Au final, le choix se fait entre A2 (l'efficacité dramatique, au risque de la roublardise) et B1 (le scepticisme moral, au risque de l'inconsistance).

Et avant "Toc toc":

Tic tac.
Old de M. Night Shyamalan (2021).

Le sablier.

Old est comme une série télé dont toutes les saisons nous seraient livrées d'une traite, en 1h48, non pas résumées mais bien condensées, rendant le récit étonnamment dense tout en restant linéaire. Le film, sans son prologue ni son épilogue (que je ne dévoilerai pas, rassurez-vous), a la structure d'une pièce de théâtre classique avec sa règle des trois unités (unités de temps: 24 heures, de lieu: la plage, et d'action: des vies en accéléré).

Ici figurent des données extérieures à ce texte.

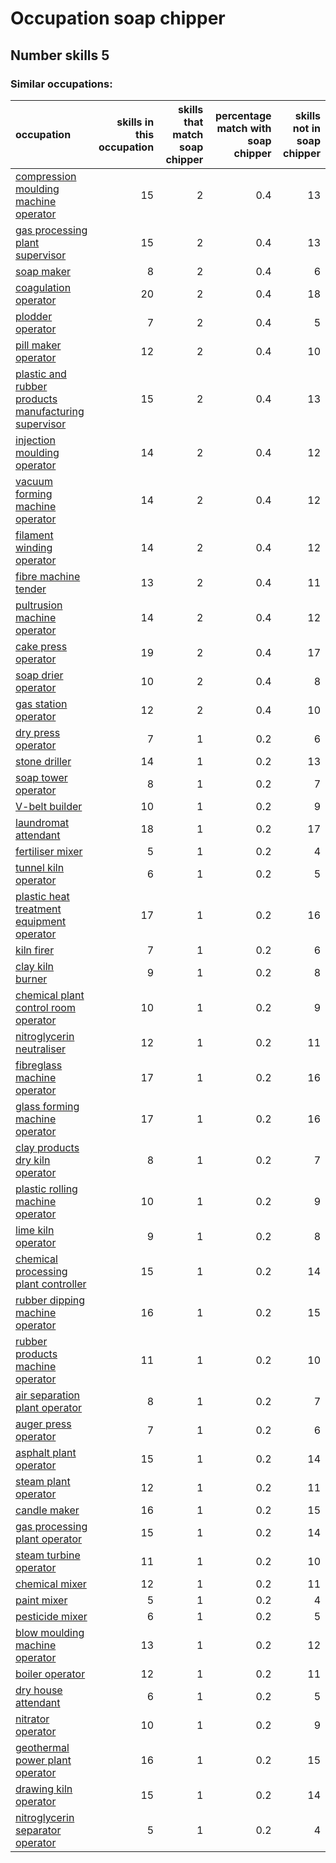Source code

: # Occupation soap chipper
## Number skills 5
### Similar occupations:
| occupation                                                                                                      |   skills in this occupation |   skills that match soap chipper |   percentage match with soap chipper |   skills not in soap chipper |
|:----------------------------------------------------------------------------------------------------------------|----------------------------:|---------------------------------:|-------------------------------------:|-----------------------------:|
| [compression moulding machine operator](compression_moulding_machine_operator.md)                               |                          15 |                                2 |                                  0.4 |                           13 |
| [gas processing plant supervisor](gas_processing_plant_supervisor.md)                                           |                          15 |                                2 |                                  0.4 |                           13 |
| [soap maker](soap_maker.md)                                                                                     |                           8 |                                2 |                                  0.4 |                            6 |
| [coagulation operator](coagulation_operator.md)                                                                 |                          20 |                                2 |                                  0.4 |                           18 |
| [plodder operator](plodder_operator.md)                                                                         |                           7 |                                2 |                                  0.4 |                            5 |
| [pill maker operator](pill_maker_operator.md)                                                                   |                          12 |                                2 |                                  0.4 |                           10 |
| [plastic and rubber products manufacturing supervisor](plastic_and_rubber_products_manufacturing_supervisor.md) |                          15 |                                2 |                                  0.4 |                           13 |
| [injection moulding operator](injection_moulding_operator.md)                                                   |                          14 |                                2 |                                  0.4 |                           12 |
| [vacuum forming machine operator](vacuum_forming_machine_operator.md)                                           |                          14 |                                2 |                                  0.4 |                           12 |
| [filament winding operator](filament_winding_operator.md)                                                       |                          14 |                                2 |                                  0.4 |                           12 |
| [fibre machine tender](fibre_machine_tender.md)                                                                 |                          13 |                                2 |                                  0.4 |                           11 |
| [pultrusion machine operator](pultrusion_machine_operator.md)                                                   |                          14 |                                2 |                                  0.4 |                           12 |
| [cake press operator](cake_press_operator.md)                                                                   |                          19 |                                2 |                                  0.4 |                           17 |
| [soap drier operator](soap_drier_operator.md)                                                                   |                          10 |                                2 |                                  0.4 |                            8 |
| [gas station operator](gas_station_operator.md)                                                                 |                          12 |                                2 |                                  0.4 |                           10 |
| [dry press operator](dry_press_operator.md)                                                                     |                           7 |                                1 |                                  0.2 |                            6 |
| [stone driller](stone_driller.md)                                                                               |                          14 |                                1 |                                  0.2 |                           13 |
| [soap tower operator](soap_tower_operator.md)                                                                   |                           8 |                                1 |                                  0.2 |                            7 |
| [V-belt builder](V-belt_builder.md)                                                                             |                          10 |                                1 |                                  0.2 |                            9 |
| [laundromat attendant](laundromat_attendant.md)                                                                 |                          18 |                                1 |                                  0.2 |                           17 |
| [fertiliser mixer](fertiliser_mixer.md)                                                                         |                           5 |                                1 |                                  0.2 |                            4 |
| [tunnel kiln operator](tunnel_kiln_operator.md)                                                                 |                           6 |                                1 |                                  0.2 |                            5 |
| [plastic heat treatment equipment operator](plastic_heat_treatment_equipment_operator.md)                       |                          17 |                                1 |                                  0.2 |                           16 |
| [kiln firer](kiln_firer.md)                                                                                     |                           7 |                                1 |                                  0.2 |                            6 |
| [clay kiln burner](clay_kiln_burner.md)                                                                         |                           9 |                                1 |                                  0.2 |                            8 |
| [chemical plant control room operator](chemical_plant_control_room_operator.md)                                 |                          10 |                                1 |                                  0.2 |                            9 |
| [nitroglycerin neutraliser](nitroglycerin_neutraliser.md)                                                       |                          12 |                                1 |                                  0.2 |                           11 |
| [fibreglass machine operator](fibreglass_machine_operator.md)                                                   |                          17 |                                1 |                                  0.2 |                           16 |
| [glass forming machine operator](glass_forming_machine_operator.md)                                             |                          17 |                                1 |                                  0.2 |                           16 |
| [clay products dry kiln operator](clay_products_dry_kiln_operator.md)                                           |                           8 |                                1 |                                  0.2 |                            7 |
| [plastic rolling machine operator](plastic_rolling_machine_operator.md)                                         |                          10 |                                1 |                                  0.2 |                            9 |
| [lime kiln operator](lime_kiln_operator.md)                                                                     |                           9 |                                1 |                                  0.2 |                            8 |
| [chemical processing plant controller](chemical_processing_plant_controller.md)                                 |                          15 |                                1 |                                  0.2 |                           14 |
| [rubber dipping machine operator](rubber_dipping_machine_operator.md)                                           |                          16 |                                1 |                                  0.2 |                           15 |
| [rubber products machine operator](rubber_products_machine_operator.md)                                         |                          11 |                                1 |                                  0.2 |                           10 |
| [air separation plant operator](air_separation_plant_operator.md)                                               |                           8 |                                1 |                                  0.2 |                            7 |
| [auger press operator](auger_press_operator.md)                                                                 |                           7 |                                1 |                                  0.2 |                            6 |
| [asphalt plant operator](asphalt_plant_operator.md)                                                             |                          15 |                                1 |                                  0.2 |                           14 |
| [steam plant operator](steam_plant_operator.md)                                                                 |                          12 |                                1 |                                  0.2 |                           11 |
| [candle maker](candle_maker.md)                                                                                 |                          16 |                                1 |                                  0.2 |                           15 |
| [gas processing plant operator](gas_processing_plant_operator.md)                                               |                          15 |                                1 |                                  0.2 |                           14 |
| [steam turbine operator](steam_turbine_operator.md)                                                             |                          11 |                                1 |                                  0.2 |                           10 |
| [chemical mixer](chemical_mixer.md)                                                                             |                          12 |                                1 |                                  0.2 |                           11 |
| [paint mixer](paint_mixer.md)                                                                                   |                           5 |                                1 |                                  0.2 |                            4 |
| [pesticide mixer](pesticide_mixer.md)                                                                           |                           6 |                                1 |                                  0.2 |                            5 |
| [blow moulding machine operator](blow_moulding_machine_operator.md)                                             |                          13 |                                1 |                                  0.2 |                           12 |
| [boiler operator](boiler_operator.md)                                                                           |                          12 |                                1 |                                  0.2 |                           11 |
| [dry house attendant](dry_house_attendant.md)                                                                   |                           6 |                                1 |                                  0.2 |                            5 |
| [nitrator operator](nitrator_operator.md)                                                                       |                          10 |                                1 |                                  0.2 |                            9 |
| [geothermal power plant operator](geothermal_power_plant_operator.md)                                           |                          16 |                                1 |                                  0.2 |                           15 |
| [drawing kiln operator](drawing_kiln_operator.md)                                                               |                          15 |                                1 |                                  0.2 |                           14 |
| [nitroglycerin separator operator](nitroglycerin_separator_operator.md)                                         |                           5 |                                1 |                                  0.2 |                            4 |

Autant de contraintes qui sont celles d'un film réalisé en pleine pandémie, marqué par l'isolement et l'obligation de tourner vite. Shyamalan s'appuie sur cette réalité pour faire de son film une terrifiante course contre le temps. Les différents personnages, rassemblés sur la plage et représentatifs de la classe moyenne américaine, sont victimes d'un mal mystérieux (comme dans l'Ange exterminateur de Buñuel, nous dit Shyamalan) qui les fait vieillir avec une telle rapidité que la mort leur est promise dans la journée, au plus tard le lendemain matin, s'ils ne meurent pas avant d'un accident.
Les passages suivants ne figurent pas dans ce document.